The HSE see neither pain or suffering. They posit themselves as blameless highly skilled professionals with troublesome , awful clients who are not grateful and demand too much! They behave in complete martyrdom . 'Poor me' to have to deal with this 'awful client'.

The HSE never asks the right questions , and refuse to see the genesis of the alleged 'aggression' because they'd have to face the fact...they were causing such distress. So rather than see 'distress', suffering , pain, ( which would make them feel pain and guilt) they reject. They blame.

The HSE

are not blameless
Not professional
Not trained
Nor caring.
H
Because they do not understand suffering, illness, disability, loss. Because their expectation of needing to be valued, needing clients gratitude...allows no room for SEEING those clients are suffering from THEIR ACTIONS.

 they cannot allow themselves to admit the 'caring' shortcomings.
 They therefore blame the client and call them aggressive.

This is the language of  'austerity Ireland' , this is the language of a dysfunctional institution that claims to care and support.

This is the language of disability 'eugenics'.
'Awful clients' must be annihilated.

I am NOT an 'awful' client. Nor is my twin.

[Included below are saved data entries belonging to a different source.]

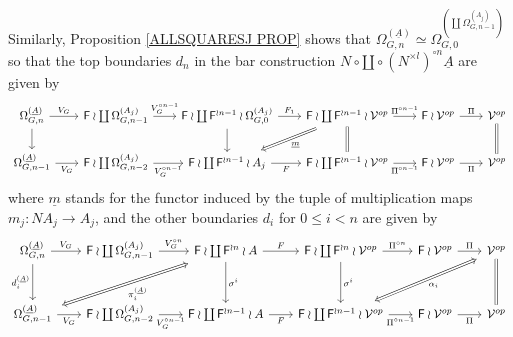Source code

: \documentclass[a4paper,10pt]{article}%
\begin{document}
Similarly, Proposition \ref{ALLSQUARESJ PROP} shows that
$\Omega_{G,n}^{(\underline{A})} \simeq
\Omega_{G,0}^{\left( \coprod \Omega_{G,n-1}^{(A_j)} \right)}$
so that the top boundaries $d_n$ in the bar construction
$N \circ \amalg \circ (N^{\times l})^{\circ n} \underline{A}$
are given by
\begin{equation}
	\begin{tikzcd}[column sep=2em]
	\Omega_{G,n}^{(\underline{A})} \ar{d} \ar{r}{V_G} &
	\Fin \wr \coprod \Omega_{G,n-1}^{(A_j)} \ar{r}{V_G^{\circ n-1}}&
	\Fin \wr \coprod \Fin^{\wr n-1} \wr \Omega_{G,0}^{(A_j)} \ar{r}{F_1} \ar{d}&
	|[alias=dog2]|
	\Fin \wr \coprod \Fin^{\wr n-1} \wr \mathcal{V}^{op} \ar{r}{\Pi^{\circ n-1}}  \ar[equal]{d} &
	\Fin \wr \mathcal{V}^{op} \ar{r}{\Pi} &
	\mathcal{V}^{op} \ar[equal]{d}
\\
	\Omega_{G,n-1}^{(\underline{A})} \ar{r}[swap]{V_G} &
	\Fin \wr \coprod \Omega_{G,n-2}^{(A_j)} \ar{r}[swap]{V_G^{\circ n-1}}&
	|[alias=cat3]|
	\Fin \wr \coprod \Fin^{\wr n-1} \wr A_j \ar{r}[swap]{F} &
	\Fin \wr \coprod \Fin^{\wr n-1} \wr \mathcal{V}^{op} \ar{r}[swap]{\Pi^{\circ n-1}} &
	\Fin \wr \mathcal{V}^{op} \ar{r}[swap]{\Pi} &
	|[alias=dog]|
	\mathcal{V}^{op}
	\arrow[Rightarrow, from=dog2, to=cat3,shorten <=0.15cm,,shorten >=0.15cm,"\underline{m}"]
	\end{tikzcd}
\end{equation}
where $\underline{m}$ stands for the functor induced by the tuple of multiplication maps $m_j \colon N A_j \to A_j$, 
and the other boundaries $d_i$ for $0 \leq i < n$ are given by
\begin{equation}\label{DISJBARDN EQ}
	\begin{tikzcd}[column sep=2em,row sep=3em]
	\Omega_{G,n}^{(\underline{A})} 
	\ar{d}[swap]{d_i^{(\underline{A})}} \ar{r}{V_G} &
	\Fin \wr \coprod \Omega_{G,n-1}^{(A_j)} \ar{r}{V_G^{\circ n}} &
	|[alias=dog2]|
	\Fin \wr \coprod \Fin^{\wr n} \wr A \ar{r}{F} \ar{d}{\sigma^i}&
	\Fin \wr \coprod \Fin^{\wr n} \wr \mathcal{V}^{op} \ar{r}{\Pi^{\circ n}}  \ar{d}{\sigma^i} &
	\Fin \wr \mathcal{V}^{op} \ar{r}{\Pi} &
	|[alias=dog3]|
	\mathcal{V}^{op} \ar[equal]{d}
\\
	|[alias=cat3]|
	\Omega_{G,n-1}^{(\underline{A})} \ar{r}[swap]{V_G} &
	\Fin \wr \coprod \Omega_{G,n-2}^{(A_j)} \ar{r}[swap]{V_G^{\circ n-1}}&
	\Fin \wr \coprod \Fin^{\wr n-1} \wr A \ar{r}[swap]{F} &
	|[alias=cat2]|
	\Fin \wr \coprod \Fin^{\wr n-1} \wr \mathcal{V}^{op} \ar{r}[swap]{\Pi^{\circ n-1}} &
	\Fin \wr \mathcal{V}^{op} \ar{r}[swap]{\Pi} &
	\mathcal{V}^{op}
	\arrow[Leftrightarrow, from=dog2, to=cat3,shorten <=0.15cm,,shorten >=0.15cm,"\pi_i^{(\underline{A})}"]
	\arrow[Leftrightarrow, from=dog3, to=cat2,shorten <=0.15cm,,shorten >=0.15cm,"\alpha_i"]
	\end{tikzcd}
\end{equation}
\end{document}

We are adults hell bent on creating a 'life worth living'.
We are not going to be subjected to poor, abusive alleged 'care' by the HSE .
We WILL fight injustice of the way the Irish state annihilates ill and disabled people.

The HSE as 'agents of the state' are doing the states bidding. If we don't fight....we are ALL lost.

Every single disabled, ill, elderly person must fight . It is not 'aggression', it is survival.

I refuse, REFUSE, to be annihilated.

If I need to 'raise my voice' , I will.

I will do it loudly, persistently, daily if necessary.

No-one will dis-respect me or my twin. Or other disabled, sick or elderly person.



1 comment:

  1. oh wow margaret that is a powerful piece, i am with you all the way on this, and when raising the voice again claim 'will you label that remark as aggressive abuse' i will ask, because they do it almost automatically.